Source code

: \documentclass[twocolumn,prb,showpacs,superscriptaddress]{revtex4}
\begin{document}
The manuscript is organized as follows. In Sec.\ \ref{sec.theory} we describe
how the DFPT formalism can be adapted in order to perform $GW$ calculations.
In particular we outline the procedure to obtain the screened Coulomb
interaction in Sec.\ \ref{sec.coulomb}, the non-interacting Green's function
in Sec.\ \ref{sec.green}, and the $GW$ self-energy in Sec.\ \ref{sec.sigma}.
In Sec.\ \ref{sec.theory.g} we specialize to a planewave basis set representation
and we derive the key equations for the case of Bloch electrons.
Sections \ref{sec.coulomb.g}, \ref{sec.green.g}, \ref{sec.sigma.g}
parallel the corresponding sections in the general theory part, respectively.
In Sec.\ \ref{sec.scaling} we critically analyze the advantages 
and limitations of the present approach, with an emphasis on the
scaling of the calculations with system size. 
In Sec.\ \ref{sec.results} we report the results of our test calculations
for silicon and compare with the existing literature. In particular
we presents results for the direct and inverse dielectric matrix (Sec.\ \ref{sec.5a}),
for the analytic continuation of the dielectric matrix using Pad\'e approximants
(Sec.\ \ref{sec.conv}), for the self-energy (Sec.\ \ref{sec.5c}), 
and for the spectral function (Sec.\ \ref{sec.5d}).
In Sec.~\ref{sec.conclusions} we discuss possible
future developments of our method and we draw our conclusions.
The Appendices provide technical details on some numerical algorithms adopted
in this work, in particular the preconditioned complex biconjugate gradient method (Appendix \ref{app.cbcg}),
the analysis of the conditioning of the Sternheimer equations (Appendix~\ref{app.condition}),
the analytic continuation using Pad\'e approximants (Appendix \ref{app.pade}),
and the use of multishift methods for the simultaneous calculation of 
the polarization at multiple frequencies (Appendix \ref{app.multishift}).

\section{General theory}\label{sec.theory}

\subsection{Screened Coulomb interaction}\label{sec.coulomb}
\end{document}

**What is being asked**:
From the line holding "the polarization at" to the final line of the data, output each line exactly and nothing more.

**Answer box**:
the polarization at multiple frequencies (Appendix \ref{app.multishift}).

\section{General theory}\label{sec.theory}

\subsection{Screened Coulomb interaction}\label{sec.coulomb}
\end{document}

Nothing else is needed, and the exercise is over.